GOAL OF THE EXERCISE
In the material below, please retype the lines from the very first through the one with "## 0.47.1 (2024-05-24)", exactly and without pictures.

PROVIDED RECORDS
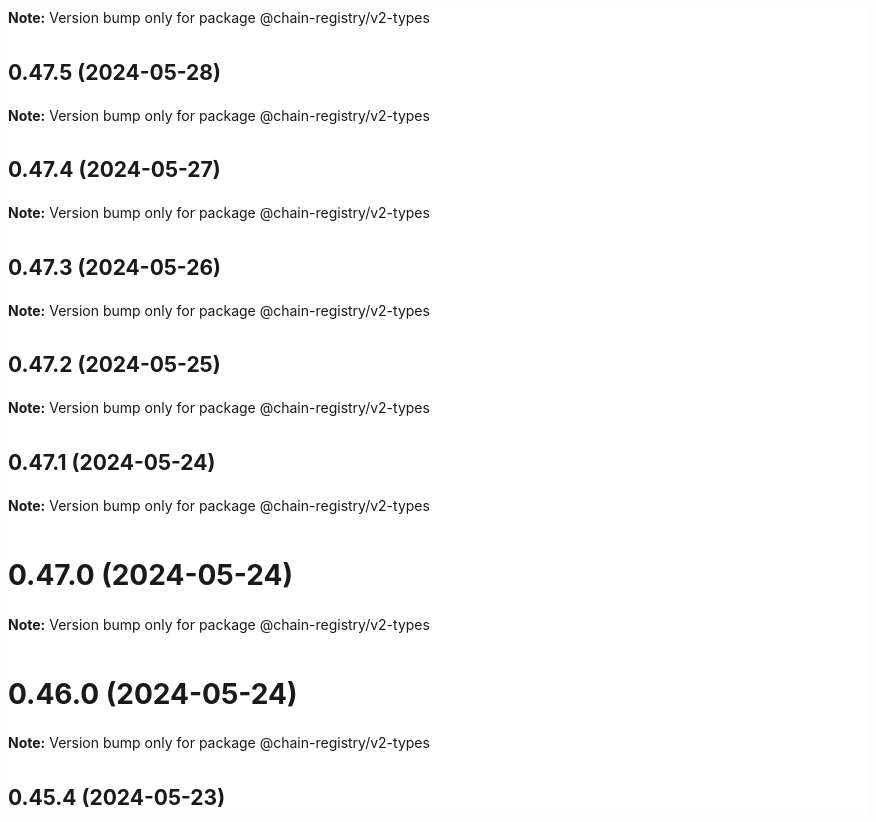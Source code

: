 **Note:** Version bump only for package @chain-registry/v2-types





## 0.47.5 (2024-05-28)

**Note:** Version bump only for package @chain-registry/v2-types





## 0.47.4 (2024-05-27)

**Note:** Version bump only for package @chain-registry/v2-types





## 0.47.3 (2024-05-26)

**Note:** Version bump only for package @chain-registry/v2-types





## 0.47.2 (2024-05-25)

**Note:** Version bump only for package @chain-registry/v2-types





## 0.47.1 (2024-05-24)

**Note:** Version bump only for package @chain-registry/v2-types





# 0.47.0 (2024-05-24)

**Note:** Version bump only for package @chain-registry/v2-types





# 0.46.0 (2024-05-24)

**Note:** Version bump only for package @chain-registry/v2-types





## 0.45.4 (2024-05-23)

EXERCISE RESPONSE
Source code

: **Note:** Version bump only for package @chain-registry/v2-types





## 0.47.5 (2024-05-28)

**Note:** Version bump only for package @chain-registry/v2-types





## 0.47.4 (2024-05-27)

**Note:** Version bump only for package @chain-registry/v2-types





## 0.47.3 (2024-05-26)

**Note:** Version bump only for package @chain-registry/v2-types





## 0.47.2 (2024-05-25)

**Note:** Version bump only for package @chain-registry/v2-types





## 0.47.1 (2024-05-24)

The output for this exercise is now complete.